A chart showing major uses of U.S. cropland, 1950-2017.

The ERS Major Land Uses (MLU) series defines cropland used for crops as being comprised of three components: cropland harvested, crop failure, and cultivated summer fallow. Collectively, these components represent the land devoted to crop production in a given year. In 2017, cropland harvested declined to 314 million acres, 3 million acres less than the previous year’s area—the lowest recorded harvested cropland area since 2013 (311 million acres). A crop failure increase of 2 million acres largely contributed to this decline. The area that was double cropped, land from which two or more crops were harvested, held constant over the previous year at 6 million acres.
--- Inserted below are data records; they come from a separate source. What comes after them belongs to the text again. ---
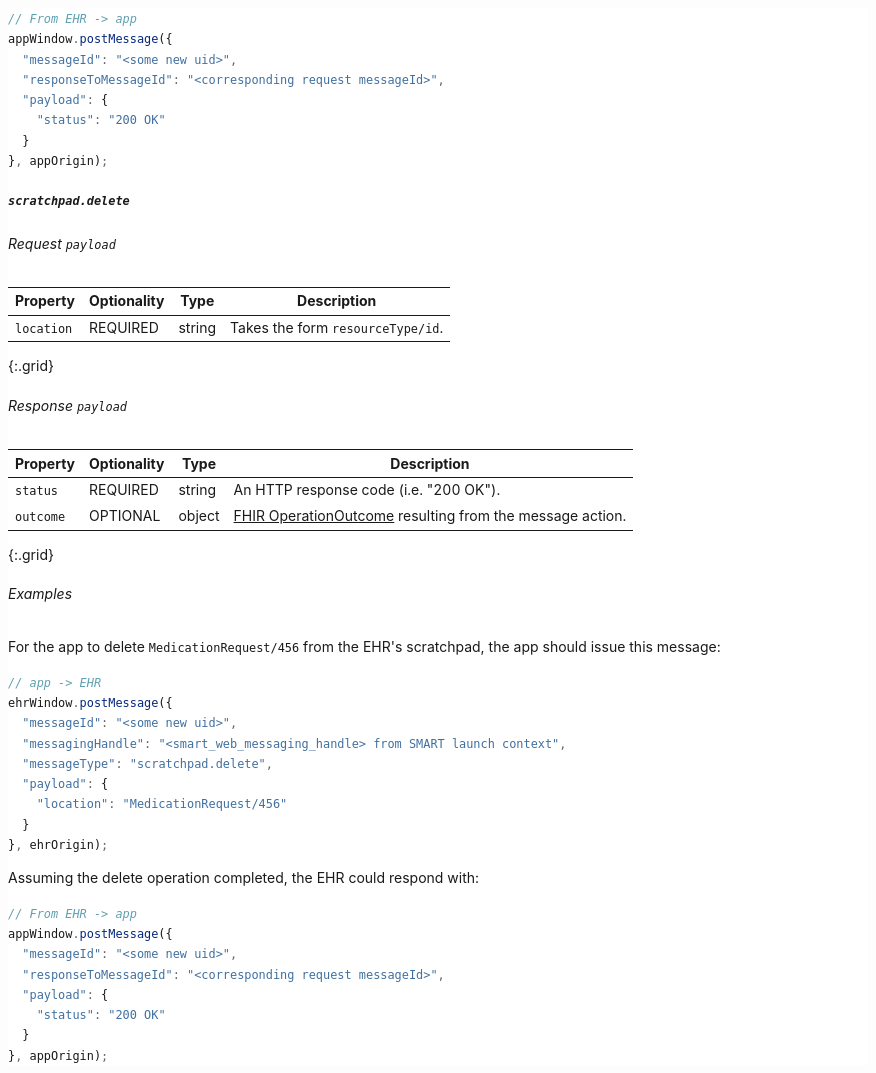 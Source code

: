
 ```js
// From EHR -> app
appWindow.postMessage({
  "messageId": "<some new uid>",
  "responseToMessageId": "<corresponding request messageId>",
  "payload": {
    "status": "200 OK"
  }
}, appOrigin);
```

##### `scratchpad.delete`

###### Request `payload`

| Property              | Optionality | Type   | Description |
| --------------------- | ----------- | ------ | ----------- |
| `location`            | REQUIRED    | string | Takes the form `resourceType/id`.  |
{:.grid}

###### Response `payload`

| Property              | Optionality | Type   | Description |
| --------------------- | ----------- | ------ | ----------- |
| `status`              | REQUIRED    | string | An HTTP response code (i.e. "200 OK"). |
| `outcome`             | OPTIONAL    | object | [FHIR OperationOutcome] resulting from the message action. |
{:.grid}

###### Examples

For the app to delete `MedicationRequest/456` from the EHR's scratchpad, the app should issue this message:

```js
// app -> EHR
ehrWindow.postMessage({
  "messageId": "<some new uid>",
  "messagingHandle": "<smart_web_messaging_handle> from SMART launch context",
  "messageType": "scratchpad.delete",
  "payload": {
    "location": "MedicationRequest/456"
  }
}, ehrOrigin);
```

Assuming the delete operation completed, the EHR could respond with:

```js
// From EHR -> app
appWindow.postMessage({
  "messageId": "<some new uid>",
  "responseToMessageId": "<corresponding request messageId>",
  "payload": {
    "status": "200 OK"
  }
}, appOrigin);
```


[Activity Catalog]: ./activity-catalog.html
[Alternatives Considered]: ./alternatives-considered.html
[`Bundle.entry.response`]: https://hl7.org/fhir/bundle-definitions.html#Bundle.entry.response.location
[CDS Hooks]: https://cds-hooks.hl7.org/1.0
[CDS Hooks Action]: https://cds-hooks.hl7.org/1.0/#action
[FHIR]: https://hl7.org/fhir/
[FHIR Coding]: https://www.hl7.org/fhir/datatypes.html#Coding
[FHIR CodeableConcept]: https://hl7.org/fhir/datatypes.html#CodeableConcept
[FHIR OperationOutcome]: https://www.hl7.org/fhir/operationoutcome.html
[FHIR batch/transaction interaction]:  https://www.hl7.org/fhir/http.html#transaction
[FHIRCast]: https://fhircast.org
[HTML5]: https://html.spec.whatwg.org/multipage
[HTML5's Web Messaging]: https://html.spec.whatwg.org/multipage/web-messaging.html
[Introduction]: ./index.html
[JSON (RFC7159)]: https://tools.ietf.org/html/rfc7159
[`MessageEvent`]: https://html.spec.whatwg.org/multipage/comms.html#messageevent
[OAuth]: https://oauth.net/
[OAuth 2.0]: https://oauth.net/2/
[OAuth scopes]: https://oauth.net/2/scope/
[RESTful FHIR API]: https://hl7.org/fhir/http.html
[RFC2119]: https://tools.ietf.org/html/rfc2119
[SMART applications]: https://hl7.org/fhir/smart-app-launch/index.html
[`window.postMessage`]: https://html.spec.whatwg.org/multipage/web-messaging.html#posting-messages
Similarly, land used for cultivated summer fallow, which primarily occurs as part of wheat rotations in the semi-arid West, maintained its 2016 level of 12 million acres—the lowest recorded estimate since the start of the MLU series. The larger historical fluctuations in cropland used for crops are primarily attributable to Federal cropland acreage reduction programs, which affect the amount of idled cropland (cropland not directly involved in crop production in a given year). This chart uses historical data from the ERS Major Land Uses series, recently updated to include new 2017 estimates and revised 2016 estimates.